I don’t hear what she says as I leave. At the end of our street, I just catch a glimpse of Gray’s taillights as he makes a left. I’m following him. I don’t know why.

27

“He was gone most of the time,” Gray said of his father. “And when he was home, he was this brooding presence. Sullen, staring at the television or angry at my mother for something she’d bought or had done to the house while he was gone. I hovered around him, wanting and fearing his attention. Occasionally I’d get these quick pats on the back or we’d try to play catch or build a tree house, something that fathers and sons might do together. But it was never quite right. We always walked away feeling like we’d failed at something indefinable. We just couldn’t connect, not really. Not ever.”

He used to spend time talking to me like this, even when he thought I might not be able to hear him or that I didn’t care. He’d sit in my room at the psychiatric hospital in New Jersey where he’d admitted me as Annie Fowler and talk. I’d stare off into space, not responding. I wasn’t exactly catatonic, but I’d sort of lost my will to exist. I didn’t speak, barely ate, just stared at the window in my room watching the leaves fall from the trees, the clouds drift past. I didn’t know why he’d talk to me, a stranger, like this. What does he want from me? Why doesn’t he just leave me here?

“My mother was just so damned sad, all the time. She was clinically depressed, I realize now. But then, she was unsupported, didn’t even know she needed treatment. She never recovered from the loss of her daughter, my sister who I never knew. I suppose my father never recovered, either. Maybe that’s what happens to you when you’re born to parents who’ve lost a child. You just never fit somehow.”

He’d talk, sometimes for hours, as though he’d been holding it in all his life, waiting for some silence where he could safely release the words. Maybe, in a way, I was his first safe place, someone in no position to judge him for his sins and loss of faith.

“After high school I joined the navy. Everyone was pleased, proud. But I just wanted to get away from them. It seemed like the right thing to do. It was what my father did. I had no idea what I was doing, not really. Maybe I’m more like my mother than my father. I wasn’t cut out for the things that lay ahead.”
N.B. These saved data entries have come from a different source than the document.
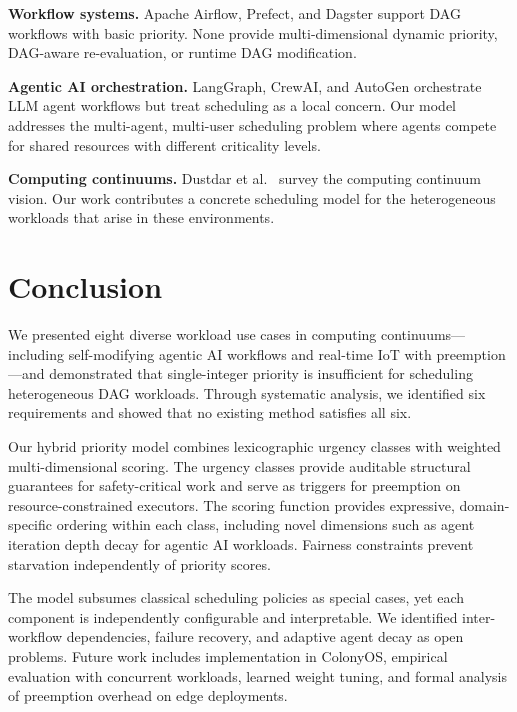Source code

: \documentclass[conference]{IEEEtran}
\begin{document}
\textbf{Workflow systems.} Apache Airflow, Prefect, and Dagster support DAG workflows with basic priority. None provide multi-dimensional dynamic priority, DAG-aware re-evaluation, or runtime DAG modification.

\textbf{Agentic AI orchestration.} LangGraph, CrewAI, and AutoGen orchestrate LLM agent workflows but treat scheduling as a local concern. Our model addresses the multi-agent, multi-user scheduling problem where agents compete for shared resources with different criticality levels.

\textbf{Computing continuums.} Dustdar et al.~\cite{dustdar2023computing} survey the computing continuum vision. Our work contributes a concrete scheduling model for the heterogeneous workloads that arise in these environments.

\section{Conclusion}
\label{sec:conclusion}

We presented eight diverse workload use cases in computing continuums---including self-modifying agentic AI workflows and real-time IoT with preemption---and demonstrated that single-integer priority is insufficient for scheduling heterogeneous DAG workloads. Through systematic analysis, we identified six requirements and showed that no existing method satisfies all six.

Our hybrid priority model combines lexicographic urgency classes with weighted multi-dimensional scoring. The urgency classes provide auditable structural guarantees for safety-critical work and serve as triggers for preemption on resource-constrained executors. The scoring function provides expressive, domain-specific ordering within each class, including novel dimensions such as agent iteration depth decay for agentic AI workloads. Fairness constraints prevent starvation independently of priority scores.

The model subsumes classical scheduling policies as special cases, yet each component is independently configurable and interpretable. We identified inter-workflow dependencies, failure recovery, and adaptive agent decay as open problems. Future work includes implementation in ColonyOS, empirical evaluation with concurrent workloads, learned weight tuning, and formal analysis of preemption overhead on edge deployments.
\end{document}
I found myself listening even though, during that time, I hated him. He was six feet of muscles and hard places, scars and dark looks. I found him ugly, too harsh around the eyes and mouth. He smelled strongly of Ivory soap and sometimes alcohol. I couldn’t decide whether he was the person who’d rescued me or destroyed me. He’d killed Marlowe, the first person I’d ever loved. He’d saved me from a killer, brought me to this hospital, and stayed with me, came every day with books and magazines, candy and little gifts that sat in an untouched pile in the closet by the bathroom.

He told me how a few years after the First Gulf War he was honorably discharged from the Navy SEALs. He left sick with rage and disillusionment with the military and the government. He was angry at his father for pushing him into a career he was never sure he wanted, angry at himself for not knowing any other way to live. He drifted from New York to Florida, drinking too much, doing some odd private-investigator work here and there.
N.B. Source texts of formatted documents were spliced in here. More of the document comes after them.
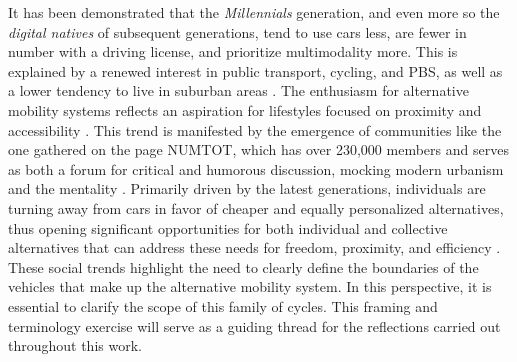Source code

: \begin{refsegment}
It has been demonstrated that the \textsl{Millennials} generation, and even more so the \textsl{digital natives} of subsequent generations, tend to use cars less, are fewer in number with a driving license, and prioritize multimodality more. This is explained by a renewed interest in public transport, cycling, and \acrshort{PBS}, as well as a lower tendency to live in suburban areas \textcolor{blue}{\autocites[62-63]{polzin_impact_2014}[32-39]{circella_what_2016}{garikapati_activity_2016}[7]{hntb_america_2016}[9-10]{alfaraz_youth_2017}[12]{wang_bike_2018}}. The enthusiasm for alternative mobility systems reflects an aspiration for lifestyles focused on proximity and accessibility \textcolor{blue}{\autocite[99-100]{levine_mobility_2019}}. This trend is manifested by the emergence of communities like the one gathered on the  page \acrfull{NUMTOT}, which has over 230,000 members and serves as both a forum for critical and humorous discussion, mocking modern urbanism and the  mentality \autocites{bliss_future_2018}{demain_la_ville_numtot_2018}. Primarily driven by the latest generations, individuals are turning away from cars in favor of cheaper and equally personalized alternatives, thus opening significant opportunities for both individual and collective alternatives that can address these needs for freedom, proximity, and efficiency \textcolor{blue}{\autocite[11]{frere_services_2018}}. These social trends highlight the need to clearly define the boundaries of the vehicles that make up the alternative mobility system. In this perspective, it is essential to clarify the scope of this family of cycles. This framing and terminology exercise will serve as a guiding thread for the reflections carried out throughout this work.%


\end{refsegment}
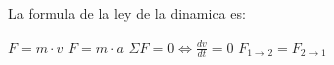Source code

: 
\question La formula de la ley de la dinamica es:

  \begin{oneparchoices}
    \choice $F=m \cdot v$
    \CorrectChoice $F=m \cdot a$
    \choice $\Sigma F = 0 \Leftrightarrow \frac{dv}{dt} = 0$
    \choice $F_{1 \rightarrow 2} = F_{2 \rightarrow 1}$
  \end{oneparchoices}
“I’d done and seen some truly heinous things,” he told me. “They didn’t seem to have any meaning or purpose. Nothing good ever came from the bad, not that I could see. It was making me sick back then. I didn’t know what I was going to do with the rest of my life, how long I could carry all the baggage I had.”
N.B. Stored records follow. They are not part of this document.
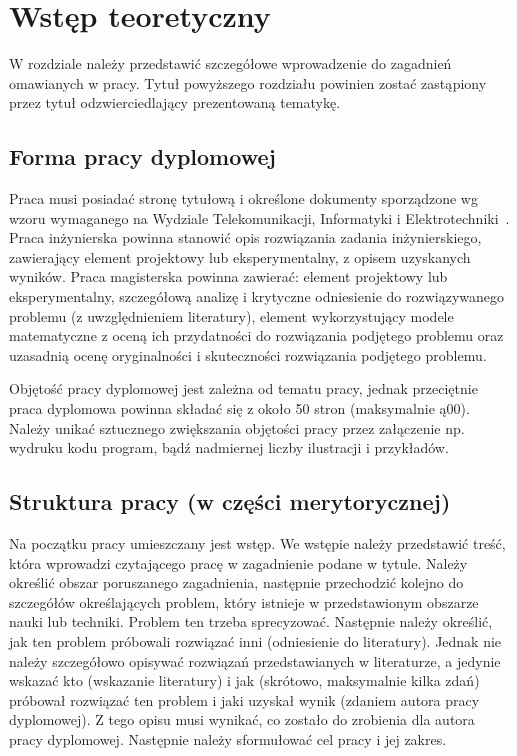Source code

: \chapter{Wstęp teoretyczny}
\label{sec:chapter2}

W rozdziale należy przedstawić szczegółowe wprowadzenie do zagadnień omawianych w pracy. Tytuł powyższego rozdziału powinien zostać zastąpiony przez tytuł odzwierciedlający prezentowaną tematykę.

\section{Forma pracy dyplomowej}
\label{sec:ą:chapter2}
Praca musi posiadać stronę tytułową i określone dokumenty sporządzone wg wzoru
wymaganego na Wydziale Telekomunikacji, Informatyki i Elektrotechniki~\cite{wytyczne}. Praca
inżynierska powinna stanowić opis rozwiązania zadania inżynierskiego, zawierający element projektowy lub eksperymentalny, z opisem uzyskanych wyników. Praca magisterska powinna zawierać: element projektowy lub eksperymentalny,
szczegółową analizę i krytyczne odniesienie do rozwiązywanego problemu
(z uwzględnieniem literatury), element wykorzystujący modele matematyczne z oceną ich przydatności do rozwiązania podjętego problemu oraz uzasadnią ocenę
oryginalności i skuteczności rozwiązania podjętego problemu.

Objętość pracy dyplomowej jest zależna od tematu pracy, jednak przeciętnie praca dyplomowa powinna składać się z około 50 stron (maksymalnie ą00). Należy unikać sztucznego zwiększania objętości pracy przez załączenie np. wydruku kodu program, bądź nadmiernej liczby ilustracji i przykładów.




\section{Struktura pracy (w części merytorycznej)}
Na początku pracy umieszczany jest wstęp. We wstępie należy przedstawić treść,
która wprowadzi czytającego pracę w zagadnienie podane w tytule. Należy określić obszar poruszanego zagadnienia, następnie przechodzić kolejno do szczegółów określających problem, który istnieje w przedstawionym obszarze nauki lub techniki.
Problem ten trzeba sprecyzować. Następnie należy określić, jak ten problem próbowali rozwiązać inni (odniesienie do literatury). Jednak nie należy szczegółowo opisywać rozwiązań przedstawianych w literaturze, a jedynie wskazać kto (wskazanie literatury) i jak (skrótowo, maksymalnie kilka zdań) próbował rozwiązać ten problem i jaki uzyskał wynik (zdaniem autora pracy dyplomowej). Z tego opisu musi wynikać, co zostało do zrobienia dla  autora pracy dyplomowej. Następnie należy sformułować cel pracy i jej zakres.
I cooperated with my admittance to the hospital and with my name change because I knew I didn’t have any choice. It was that or prison. The truth is, I didn’t have anywhere else to go; I knew that neither of my parents would help me. But more than that, I was eager to be rid of Ophelia and the things she’d done-what I could remember, anyway. Gray and I were alike in that respect, coming to terms with past deeds that seemed right at the time but under the glare of reality revealed themselves as dead wrong.